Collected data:

****

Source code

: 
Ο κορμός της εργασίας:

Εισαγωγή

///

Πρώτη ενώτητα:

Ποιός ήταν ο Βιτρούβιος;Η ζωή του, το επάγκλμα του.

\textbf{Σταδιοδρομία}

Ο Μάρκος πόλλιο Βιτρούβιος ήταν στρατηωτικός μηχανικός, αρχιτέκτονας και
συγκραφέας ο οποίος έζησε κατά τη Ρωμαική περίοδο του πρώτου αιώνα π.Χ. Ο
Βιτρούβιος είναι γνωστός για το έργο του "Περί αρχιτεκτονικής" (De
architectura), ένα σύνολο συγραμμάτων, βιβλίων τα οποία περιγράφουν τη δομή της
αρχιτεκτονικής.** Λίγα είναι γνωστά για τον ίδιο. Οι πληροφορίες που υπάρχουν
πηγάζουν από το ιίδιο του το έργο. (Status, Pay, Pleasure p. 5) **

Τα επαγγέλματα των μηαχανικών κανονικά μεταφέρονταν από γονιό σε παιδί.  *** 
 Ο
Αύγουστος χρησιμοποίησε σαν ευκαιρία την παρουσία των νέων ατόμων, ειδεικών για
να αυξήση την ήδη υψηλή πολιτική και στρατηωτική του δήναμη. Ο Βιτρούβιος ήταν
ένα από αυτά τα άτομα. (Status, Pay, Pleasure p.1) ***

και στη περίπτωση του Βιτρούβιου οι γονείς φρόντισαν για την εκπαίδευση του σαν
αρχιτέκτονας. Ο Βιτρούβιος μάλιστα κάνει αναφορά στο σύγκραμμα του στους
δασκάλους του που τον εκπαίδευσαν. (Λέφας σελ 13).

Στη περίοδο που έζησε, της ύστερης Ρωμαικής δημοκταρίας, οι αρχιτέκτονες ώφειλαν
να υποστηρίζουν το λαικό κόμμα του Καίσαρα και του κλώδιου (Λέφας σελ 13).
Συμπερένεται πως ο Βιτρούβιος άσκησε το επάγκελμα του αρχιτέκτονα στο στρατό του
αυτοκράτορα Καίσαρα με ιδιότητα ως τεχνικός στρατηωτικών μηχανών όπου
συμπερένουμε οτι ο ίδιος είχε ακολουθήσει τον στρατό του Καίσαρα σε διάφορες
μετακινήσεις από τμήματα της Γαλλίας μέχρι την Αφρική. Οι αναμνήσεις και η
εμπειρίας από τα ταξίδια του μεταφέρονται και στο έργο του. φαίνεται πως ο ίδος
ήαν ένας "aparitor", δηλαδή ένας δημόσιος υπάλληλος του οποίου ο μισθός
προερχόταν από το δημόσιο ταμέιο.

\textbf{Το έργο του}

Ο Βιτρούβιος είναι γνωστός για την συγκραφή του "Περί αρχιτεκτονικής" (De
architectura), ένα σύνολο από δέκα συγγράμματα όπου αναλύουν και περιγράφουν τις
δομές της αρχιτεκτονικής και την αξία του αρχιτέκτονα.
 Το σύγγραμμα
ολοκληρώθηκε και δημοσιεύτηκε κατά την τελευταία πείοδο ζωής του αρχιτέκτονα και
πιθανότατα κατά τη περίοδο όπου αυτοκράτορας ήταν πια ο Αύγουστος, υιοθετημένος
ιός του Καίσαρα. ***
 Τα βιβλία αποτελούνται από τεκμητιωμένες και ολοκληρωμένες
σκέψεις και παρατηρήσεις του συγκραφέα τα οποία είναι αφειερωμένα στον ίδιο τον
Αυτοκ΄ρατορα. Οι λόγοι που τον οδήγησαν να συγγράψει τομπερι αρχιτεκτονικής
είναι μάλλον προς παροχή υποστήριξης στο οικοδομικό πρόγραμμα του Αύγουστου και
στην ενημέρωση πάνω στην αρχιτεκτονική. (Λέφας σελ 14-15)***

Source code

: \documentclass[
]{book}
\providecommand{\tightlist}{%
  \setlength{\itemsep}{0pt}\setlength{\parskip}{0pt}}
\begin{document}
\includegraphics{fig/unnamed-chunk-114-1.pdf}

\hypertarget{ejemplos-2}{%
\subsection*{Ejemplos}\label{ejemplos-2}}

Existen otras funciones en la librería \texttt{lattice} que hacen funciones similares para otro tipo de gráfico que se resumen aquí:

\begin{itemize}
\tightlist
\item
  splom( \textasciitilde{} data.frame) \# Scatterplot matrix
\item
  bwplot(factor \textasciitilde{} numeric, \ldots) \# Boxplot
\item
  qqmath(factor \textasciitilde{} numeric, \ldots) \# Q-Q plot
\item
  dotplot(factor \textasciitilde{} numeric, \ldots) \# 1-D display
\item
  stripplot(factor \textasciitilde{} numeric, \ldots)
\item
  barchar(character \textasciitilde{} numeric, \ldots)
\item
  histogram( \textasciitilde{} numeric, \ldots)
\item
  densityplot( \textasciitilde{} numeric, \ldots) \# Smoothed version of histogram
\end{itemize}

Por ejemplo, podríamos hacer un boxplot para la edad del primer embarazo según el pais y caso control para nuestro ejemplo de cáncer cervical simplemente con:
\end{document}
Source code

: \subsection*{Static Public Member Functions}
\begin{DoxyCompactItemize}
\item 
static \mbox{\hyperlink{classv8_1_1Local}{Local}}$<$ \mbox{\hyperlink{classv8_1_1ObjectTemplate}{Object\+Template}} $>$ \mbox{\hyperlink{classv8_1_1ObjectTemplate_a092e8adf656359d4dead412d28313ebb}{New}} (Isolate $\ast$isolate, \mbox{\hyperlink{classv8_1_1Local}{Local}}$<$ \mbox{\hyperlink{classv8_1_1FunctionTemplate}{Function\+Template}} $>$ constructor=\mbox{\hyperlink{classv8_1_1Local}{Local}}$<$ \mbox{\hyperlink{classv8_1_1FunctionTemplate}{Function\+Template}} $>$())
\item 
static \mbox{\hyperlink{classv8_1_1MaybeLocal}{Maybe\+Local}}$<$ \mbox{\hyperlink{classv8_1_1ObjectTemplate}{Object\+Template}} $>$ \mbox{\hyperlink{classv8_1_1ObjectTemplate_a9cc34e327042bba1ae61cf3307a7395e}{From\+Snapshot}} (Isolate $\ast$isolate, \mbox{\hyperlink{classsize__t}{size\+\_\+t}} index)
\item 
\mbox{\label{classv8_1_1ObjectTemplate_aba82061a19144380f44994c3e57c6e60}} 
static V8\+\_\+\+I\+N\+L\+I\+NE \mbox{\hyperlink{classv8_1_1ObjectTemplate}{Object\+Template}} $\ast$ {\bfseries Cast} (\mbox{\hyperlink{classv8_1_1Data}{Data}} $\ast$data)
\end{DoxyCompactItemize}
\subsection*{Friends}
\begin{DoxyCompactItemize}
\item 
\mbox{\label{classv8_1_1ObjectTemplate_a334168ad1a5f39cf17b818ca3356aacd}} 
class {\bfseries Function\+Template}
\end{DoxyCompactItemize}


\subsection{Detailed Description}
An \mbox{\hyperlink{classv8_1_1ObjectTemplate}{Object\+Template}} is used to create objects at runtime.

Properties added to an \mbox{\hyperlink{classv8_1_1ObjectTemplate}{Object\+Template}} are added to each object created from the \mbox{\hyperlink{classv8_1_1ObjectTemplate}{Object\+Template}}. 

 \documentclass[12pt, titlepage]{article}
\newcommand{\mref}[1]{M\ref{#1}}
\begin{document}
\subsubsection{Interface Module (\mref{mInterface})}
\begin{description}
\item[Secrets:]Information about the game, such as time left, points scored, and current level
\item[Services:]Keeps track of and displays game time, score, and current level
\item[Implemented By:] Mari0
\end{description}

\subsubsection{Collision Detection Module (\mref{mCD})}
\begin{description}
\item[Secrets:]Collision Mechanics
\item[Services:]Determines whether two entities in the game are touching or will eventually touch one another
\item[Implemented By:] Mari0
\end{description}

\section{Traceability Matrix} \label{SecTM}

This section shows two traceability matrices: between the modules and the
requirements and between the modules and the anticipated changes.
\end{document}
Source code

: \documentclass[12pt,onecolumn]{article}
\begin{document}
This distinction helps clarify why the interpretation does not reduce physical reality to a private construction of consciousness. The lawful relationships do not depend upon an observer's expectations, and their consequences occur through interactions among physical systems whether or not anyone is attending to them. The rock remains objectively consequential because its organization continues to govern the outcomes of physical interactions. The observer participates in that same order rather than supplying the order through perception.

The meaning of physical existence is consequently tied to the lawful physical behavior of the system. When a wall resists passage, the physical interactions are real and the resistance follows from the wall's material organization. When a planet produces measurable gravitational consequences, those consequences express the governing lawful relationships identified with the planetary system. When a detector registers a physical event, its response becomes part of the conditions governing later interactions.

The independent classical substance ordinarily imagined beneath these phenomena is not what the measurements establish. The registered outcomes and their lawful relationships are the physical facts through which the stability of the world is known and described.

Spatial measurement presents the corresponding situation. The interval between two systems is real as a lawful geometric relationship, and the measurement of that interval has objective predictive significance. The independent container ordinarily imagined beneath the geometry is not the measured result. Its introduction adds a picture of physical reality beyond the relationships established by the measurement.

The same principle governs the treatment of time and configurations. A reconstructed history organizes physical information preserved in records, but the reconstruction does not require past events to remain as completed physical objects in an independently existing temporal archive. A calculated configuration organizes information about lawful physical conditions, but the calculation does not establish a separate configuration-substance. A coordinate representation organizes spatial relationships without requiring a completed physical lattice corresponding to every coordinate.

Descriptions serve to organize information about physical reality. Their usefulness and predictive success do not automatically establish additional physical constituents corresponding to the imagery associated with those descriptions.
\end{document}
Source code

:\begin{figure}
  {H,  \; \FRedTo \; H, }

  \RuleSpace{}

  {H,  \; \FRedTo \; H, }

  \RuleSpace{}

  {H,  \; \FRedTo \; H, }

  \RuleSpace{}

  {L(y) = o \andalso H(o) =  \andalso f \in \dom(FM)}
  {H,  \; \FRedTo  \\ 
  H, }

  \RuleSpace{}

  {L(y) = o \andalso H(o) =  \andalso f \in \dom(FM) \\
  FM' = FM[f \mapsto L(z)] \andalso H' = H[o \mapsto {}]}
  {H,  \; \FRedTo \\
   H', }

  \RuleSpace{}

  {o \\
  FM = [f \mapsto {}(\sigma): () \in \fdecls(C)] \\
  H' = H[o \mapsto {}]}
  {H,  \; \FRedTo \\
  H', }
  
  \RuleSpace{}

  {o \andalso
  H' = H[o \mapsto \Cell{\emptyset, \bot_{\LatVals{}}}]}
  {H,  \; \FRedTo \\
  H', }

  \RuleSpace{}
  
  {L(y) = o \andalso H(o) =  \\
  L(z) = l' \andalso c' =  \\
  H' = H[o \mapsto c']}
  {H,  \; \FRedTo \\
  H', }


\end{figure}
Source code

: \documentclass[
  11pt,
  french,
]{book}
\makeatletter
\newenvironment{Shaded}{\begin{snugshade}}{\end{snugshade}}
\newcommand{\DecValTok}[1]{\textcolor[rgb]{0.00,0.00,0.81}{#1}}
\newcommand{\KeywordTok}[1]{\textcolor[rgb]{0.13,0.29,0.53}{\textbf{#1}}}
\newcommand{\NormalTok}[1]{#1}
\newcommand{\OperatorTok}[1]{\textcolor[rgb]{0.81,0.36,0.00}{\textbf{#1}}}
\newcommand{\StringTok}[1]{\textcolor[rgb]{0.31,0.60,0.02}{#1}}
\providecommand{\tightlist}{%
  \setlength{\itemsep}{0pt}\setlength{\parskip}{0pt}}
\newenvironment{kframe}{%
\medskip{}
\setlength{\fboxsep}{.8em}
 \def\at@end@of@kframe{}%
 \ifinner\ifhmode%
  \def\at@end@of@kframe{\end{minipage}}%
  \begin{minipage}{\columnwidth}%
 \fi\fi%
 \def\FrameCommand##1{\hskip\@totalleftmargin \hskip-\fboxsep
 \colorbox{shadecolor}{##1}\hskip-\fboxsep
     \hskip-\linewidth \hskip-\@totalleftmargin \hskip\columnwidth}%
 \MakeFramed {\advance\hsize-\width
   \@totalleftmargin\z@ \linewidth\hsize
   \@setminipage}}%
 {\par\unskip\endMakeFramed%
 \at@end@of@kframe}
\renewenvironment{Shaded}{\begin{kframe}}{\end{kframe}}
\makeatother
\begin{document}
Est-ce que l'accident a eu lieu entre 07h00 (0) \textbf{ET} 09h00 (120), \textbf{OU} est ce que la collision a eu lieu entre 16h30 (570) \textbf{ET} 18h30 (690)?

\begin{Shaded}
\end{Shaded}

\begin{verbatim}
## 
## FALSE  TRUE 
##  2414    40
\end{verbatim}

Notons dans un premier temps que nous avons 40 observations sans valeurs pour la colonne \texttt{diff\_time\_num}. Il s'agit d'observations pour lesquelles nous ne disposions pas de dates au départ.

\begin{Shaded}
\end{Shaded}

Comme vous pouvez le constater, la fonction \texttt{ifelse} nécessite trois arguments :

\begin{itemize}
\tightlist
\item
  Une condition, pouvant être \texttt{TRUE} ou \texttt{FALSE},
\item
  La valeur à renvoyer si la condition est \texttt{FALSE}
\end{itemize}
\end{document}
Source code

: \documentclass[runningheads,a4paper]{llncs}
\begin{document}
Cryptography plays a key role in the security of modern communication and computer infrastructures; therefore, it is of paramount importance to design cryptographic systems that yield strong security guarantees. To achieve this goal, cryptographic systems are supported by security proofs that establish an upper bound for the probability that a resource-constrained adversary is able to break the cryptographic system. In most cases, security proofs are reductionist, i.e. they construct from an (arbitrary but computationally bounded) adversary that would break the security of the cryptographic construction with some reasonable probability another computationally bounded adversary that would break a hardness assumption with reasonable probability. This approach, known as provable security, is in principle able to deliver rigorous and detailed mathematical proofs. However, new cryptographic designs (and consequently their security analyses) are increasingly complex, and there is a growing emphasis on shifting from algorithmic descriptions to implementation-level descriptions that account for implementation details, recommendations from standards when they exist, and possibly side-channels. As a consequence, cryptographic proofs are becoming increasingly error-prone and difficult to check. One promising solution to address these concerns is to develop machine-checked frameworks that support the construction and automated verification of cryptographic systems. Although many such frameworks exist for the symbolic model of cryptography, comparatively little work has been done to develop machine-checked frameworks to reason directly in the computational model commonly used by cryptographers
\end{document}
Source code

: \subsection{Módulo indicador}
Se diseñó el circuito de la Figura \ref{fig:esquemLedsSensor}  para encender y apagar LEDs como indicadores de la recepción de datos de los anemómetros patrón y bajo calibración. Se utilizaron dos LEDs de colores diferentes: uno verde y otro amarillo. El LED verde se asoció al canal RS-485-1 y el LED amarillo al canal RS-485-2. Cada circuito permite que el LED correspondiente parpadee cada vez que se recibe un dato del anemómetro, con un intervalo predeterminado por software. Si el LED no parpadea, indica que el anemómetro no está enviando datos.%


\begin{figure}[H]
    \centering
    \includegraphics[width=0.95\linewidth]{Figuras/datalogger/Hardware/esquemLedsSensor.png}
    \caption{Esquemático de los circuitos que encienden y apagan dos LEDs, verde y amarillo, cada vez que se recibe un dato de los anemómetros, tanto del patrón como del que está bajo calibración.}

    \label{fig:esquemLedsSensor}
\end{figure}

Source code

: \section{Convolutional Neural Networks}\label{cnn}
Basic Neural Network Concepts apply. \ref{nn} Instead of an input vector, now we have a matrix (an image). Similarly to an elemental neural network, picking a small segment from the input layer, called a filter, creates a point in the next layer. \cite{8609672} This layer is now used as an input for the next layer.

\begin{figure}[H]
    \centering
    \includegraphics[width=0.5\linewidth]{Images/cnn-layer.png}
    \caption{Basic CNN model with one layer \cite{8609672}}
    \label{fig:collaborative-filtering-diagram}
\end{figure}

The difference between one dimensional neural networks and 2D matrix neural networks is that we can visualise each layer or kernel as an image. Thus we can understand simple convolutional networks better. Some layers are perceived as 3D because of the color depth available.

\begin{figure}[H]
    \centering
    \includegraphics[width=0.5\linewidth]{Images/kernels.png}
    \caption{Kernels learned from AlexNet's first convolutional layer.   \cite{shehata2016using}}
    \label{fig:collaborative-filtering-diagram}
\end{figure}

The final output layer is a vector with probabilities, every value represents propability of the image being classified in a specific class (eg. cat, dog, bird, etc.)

****

→ **REQUIRED ACTION**: Return nothing but the lines from the top of the records above through the line that has "και στη περίπτωση". Keep each one exact.

→ **ANSWER TO THE EXERCISE**:
Source code

: 
Ο κορμός της εργασίας:

Εισαγωγή

///

Πρώτη ενώτητα:

Ποιός ήταν ο Βιτρούβιος;Η ζωή του, το επάγκλμα του.

\textbf{Σταδιοδρομία}

Ο Μάρκος πόλλιο Βιτρούβιος ήταν στρατηωτικός μηχανικός, αρχιτέκτονας και
συγκραφέας ο οποίος έζησε κατά τη Ρωμαική περίοδο του πρώτου αιώνα π.Χ. Ο
Βιτρούβιος είναι γνωστός για το έργο του "Περί αρχιτεκτονικής" (De
architectura), ένα σύνολο συγραμμάτων, βιβλίων τα οποία περιγράφουν τη δομή της
αρχιτεκτονικής.** Λίγα είναι γνωστά για τον ίδιο. Οι πληροφορίες που υπάρχουν
πηγάζουν από το ιίδιο του το έργο. (Status, Pay, Pleasure p. 5) **

Τα επαγγέλματα των μηαχανικών κανονικά μεταφέρονταν από γονιό σε παιδί.  *** 
 Ο
Αύγουστος χρησιμοποίησε σαν ευκαιρία την παρουσία των νέων ατόμων, ειδεικών για
να αυξήση την ήδη υψηλή πολιτική και στρατηωτική του δήναμη. Ο Βιτρούβιος ήταν
ένα από αυτά τα άτομα. (Status, Pay, Pleasure p.1) ***

και στη περίπτωση του Βιτρούβιου οι γονείς φρόντισαν για την εκπαίδευση του σαν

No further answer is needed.